**Work item**
Please filter the data below down to the lines holding the string "from".

Stored data
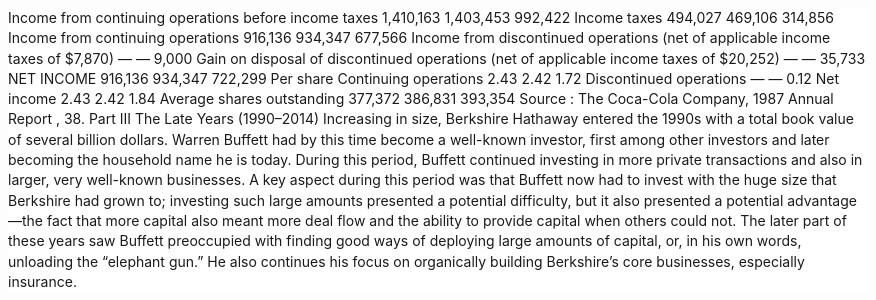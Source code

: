 Income from continuing operations before income taxes
1,410,163
1,403,453
992,422
Income taxes
494,027
469,106
314,856
Income from continuing operations
916,136
934,347
677,566
Income from discontinued operations (net of applicable income taxes of $7,870)
—
—
9,000
Gain on disposal of discontinued operations (net of applicable income taxes of $20,252)
—
—
35,733
NET INCOME
916,136
934,347
722,299
Per share
Continuing operations
2.43
2.42
1.72
Discontinued operations
—
—
0.12
Net income
2.43
2.42
1.84
Average shares outstanding
377,372
386,831
393,354
Source
: The Coca-Cola Company,
1987 Annual Report
, 38.
Part III
The Late Years (1990–2014)
Increasing in size, Berkshire Hathaway entered the 1990s with a total book value of several billion dollars. Warren Buffett had by this time become a well-known investor, first among other investors and later becoming the household name he is today. During this period, Buffett continued investing in more private transactions and also in larger, very well-known businesses. A key aspect during this period was that Buffett now had to invest with the huge size that Berkshire had grown to; investing such large amounts presented a potential difficulty, but it also presented a potential advantage—the fact that more capital also meant more deal flow and the ability to provide capital when others could not. The later part of these years saw Buffett preoccupied with finding good ways of deploying large amounts of capital, or, in his own words, unloading the “elephant gun.” He also continues his focus on organically building Berkshire’s core businesses, especially insurance.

**Answer section**
: Income from continuing operations before income taxes
Income from continuing operations
Income from discontinued operations (net of applicable income taxes of $7,870)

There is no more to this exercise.